START Records for this exercise

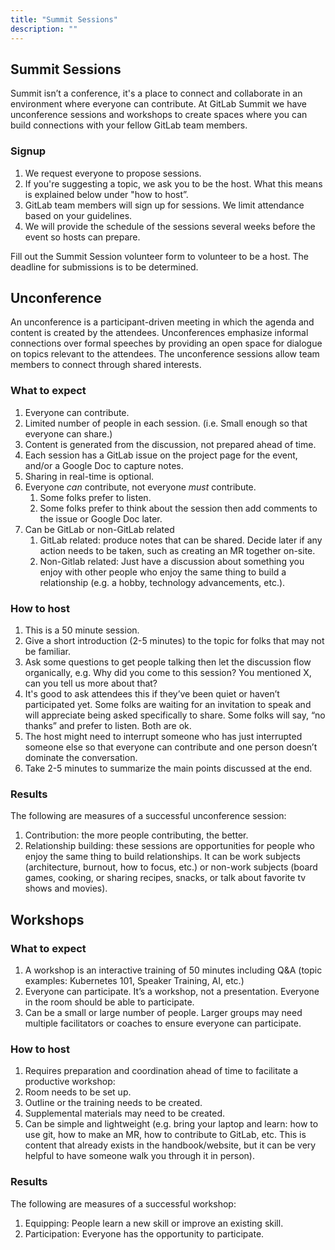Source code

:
 ```yaml
---
title: "Summit Sessions"
description: ""
---
```


## Summit Sessions

Summit isn’t a conference, it's a place to connect and collaborate in an environment where everyone can contribute. At GitLab Summit we have unconference sessions and workshops to create spaces where you can build connections with your fellow GitLab team members. 

### Signup

1. We request everyone to propose sessions.
1. If you're suggesting a topic, we ask you to be the host. What this means is explained below under "how to host”.
1. GitLab team members will sign up for sessions. We limit attendance based on your guidelines.
1. We will provide the schedule of the sessions several weeks before the event so hosts can prepare.

Fill out the Summit Session volunteer form to volunteer to be a host.  The deadline for submissions is to be determined.

## Unconference

An unconference is a participant-driven meeting in which the agenda and content is created by the attendees. Unconferences emphasize informal connections over formal speeches by providing an open space for dialogue on topics relevant to the attendees. The unconference sessions allow team members to connect through shared interests.

### What to expect

1. Everyone can contribute.
1. Limited number of people in each session. (i.e. Small enough so that everyone can share.)
1. Content is generated from the discussion, not prepared ahead of time.
1. Each session has a GitLab issue on the project page for the event, and/or a Google Doc to capture notes.
1. Sharing in real-time is optional.
1. Everyone _can_ contribute, not everyone _must_ contribute.
   1. Some folks prefer to listen.
   1. Some folks prefer to think about the session then add comments to the issue or Google Doc later.
1. Can be GitLab or non-GitLab related
   1. GitLab related: produce notes that can be shared. Decide later if any action needs to be taken, such as creating an MR together on-site.
   1. Non-Gitlab related: Just have a discussion about something you enjoy with other people who enjoy the same thing to build a relationship (e.g. a hobby, technology advancements, etc.).

### How to host

1. This is a 50 minute session.
1. Give a short introduction (2-5 minutes) to the topic for folks that may not be familiar.
1. Ask some questions to get people talking then let the discussion flow organically, e.g. Why did you come to this session? You mentioned X, can you tell us more about that?
1. It's good to ask attendees this if they’ve been quiet or haven’t participated yet. Some folks are waiting for an invitation to speak and will appreciate being asked specifically to share. Some folks will say, “no thanks” and prefer to listen. Both are ok.
1. The host might need to interrupt someone who has just interrupted someone else so that everyone can contribute and one person doesn’t dominate the conversation.
1. Take 2-5 minutes to summarize the main points discussed at the end.

### Results

The following are measures of a successful unconference session:

1. Contribution: the more people contributing, the better.
1. Relationship building: these sessions are opportunities for people who enjoy the same thing to build relationships. It can be work subjects (architecture, burnout, how to focus, etc.) or non-work subjects (board games, cooking, or sharing recipes, snacks, or talk about favorite tv shows and movies).

## Workshops

### What to expect

1. A workshop is an interactive training of 50 minutes including Q&A (topic examples: Kubernetes 101, Speaker Training, AI, etc.) 
1. Everyone can participate. It’s a workshop, not a presentation. Everyone in the room should be able to participate. 
1. Can be a small or large number of people. Larger groups may need multiple facilitators or coaches to ensure everyone can participate.

### How to host

1. Requires preparation and coordination ahead of time to facilitate a productive workshop:
1. Room needs to be set up.
1. Outline or the training needs to be created.
1. Supplemental materials may need to be created.
1. Can be simple and lightweight (e.g. bring your laptop and learn: how to use git, how to make an MR, how to contribute to GitLab, etc. This is content that already exists in the handbook/website, but it can be very helpful to have someone walk you through it in person).

### Results

The following are measures of a successful workshop:

1. Equipping: People learn a new skill or improve an existing skill.
1. Participation: Everyone has the opportunity to participate.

END Records for this exercise

*Required action*.
Reproduce each entry precisely; the pictures stay out.

*Response to this task*.
Source code

:
 ```yaml
---
title: "Summit Sessions"
description: ""
---
```


## Summit Sessions

Summit isn’t a conference, it's a place to connect and collaborate in an environment where everyone can contribute. At GitLab Summit we have unconference sessions and workshops to create spaces where you can build connections with your fellow GitLab team members. 

### Signup

1. We request everyone to propose sessions.
1. If you're suggesting a topic, we ask you to be the host. What this means is explained below under "how to host”.
1. GitLab team members will sign up for sessions. We limit attendance based on your guidelines.
1. We will provide the schedule of the sessions several weeks before the event so hosts can prepare.

Fill out the Summit Session volunteer form to volunteer to be a host.  The deadline for submissions is to be determined.

## Unconference

An unconference is a participant-driven meeting in which the agenda and content is created by the attendees. Unconferences emphasize informal connections over formal speeches by providing an open space for dialogue on topics relevant to the attendees. The unconference sessions allow team members to connect through shared interests.

### What to expect

1. Everyone can contribute.
1. Limited number of people in each session. (i.e. Small enough so that everyone can share.)
1. Content is generated from the discussion, not prepared ahead of time.
1. Each session has a GitLab issue on the project page for the event, and/or a Google Doc to capture notes.
1. Sharing in real-time is optional.
1. Everyone _can_ contribute, not everyone _must_ contribute.
   1. Some folks prefer to listen.
   1. Some folks prefer to think about the session then add comments to the issue or Google Doc later.
1. Can be GitLab or non-GitLab related
   1. GitLab related: produce notes that can be shared. Decide later if any action needs to be taken, such as creating an MR together on-site.
   1. Non-Gitlab related: Just have a discussion about something you enjoy with other people who enjoy the same thing to build a relationship (e.g. a hobby, technology advancements, etc.).

### How to host

1. This is a 50 minute session.
1. Give a short introduction (2-5 minutes) to the topic for folks that may not be familiar.
1. Ask some questions to get people talking then let the discussion flow organically, e.g. Why did you come to this session? You mentioned X, can you tell us more about that?
1. It's good to ask attendees this if they’ve been quiet or haven’t participated yet. Some folks are waiting for an invitation to speak and will appreciate being asked specifically to share. Some folks will say, “no thanks” and prefer to listen. Both are ok.
1. The host might need to interrupt someone who has just interrupted someone else so that everyone can contribute and one person doesn’t dominate the conversation.
1. Take 2-5 minutes to summarize the main points discussed at the end.

### Results

The following are measures of a successful unconference session:

1. Contribution: the more people contributing, the better.
1. Relationship building: these sessions are opportunities for people who enjoy the same thing to build relationships. It can be work subjects (architecture, burnout, how to focus, etc.) or non-work subjects (board games, cooking, or sharing recipes, snacks, or talk about favorite tv shows and movies).

## Workshops

### What to expect

1. A workshop is an interactive training of 50 minutes including Q&A (topic examples: Kubernetes 101, Speaker Training, AI, etc.) 
1. Everyone can participate. It’s a workshop, not a presentation. Everyone in the room should be able to participate. 
1. Can be a small or large number of people. Larger groups may need multiple facilitators or coaches to ensure everyone can participate.

### How to host

1. Requires preparation and coordination ahead of time to facilitate a productive workshop:
1. Room needs to be set up.
1. Outline or the training needs to be created.
1. Supplemental materials may need to be created.
1. Can be simple and lightweight (e.g. bring your laptop and learn: how to use git, how to make an MR, how to contribute to GitLab, etc. This is content that already exists in the handbook/website, but it can be very helpful to have someone walk you through it in person).

### Results

The following are measures of a successful workshop:

1. Equipping: People learn a new skill or improve an existing skill.
1. Participation: Everyone has the opportunity to participate.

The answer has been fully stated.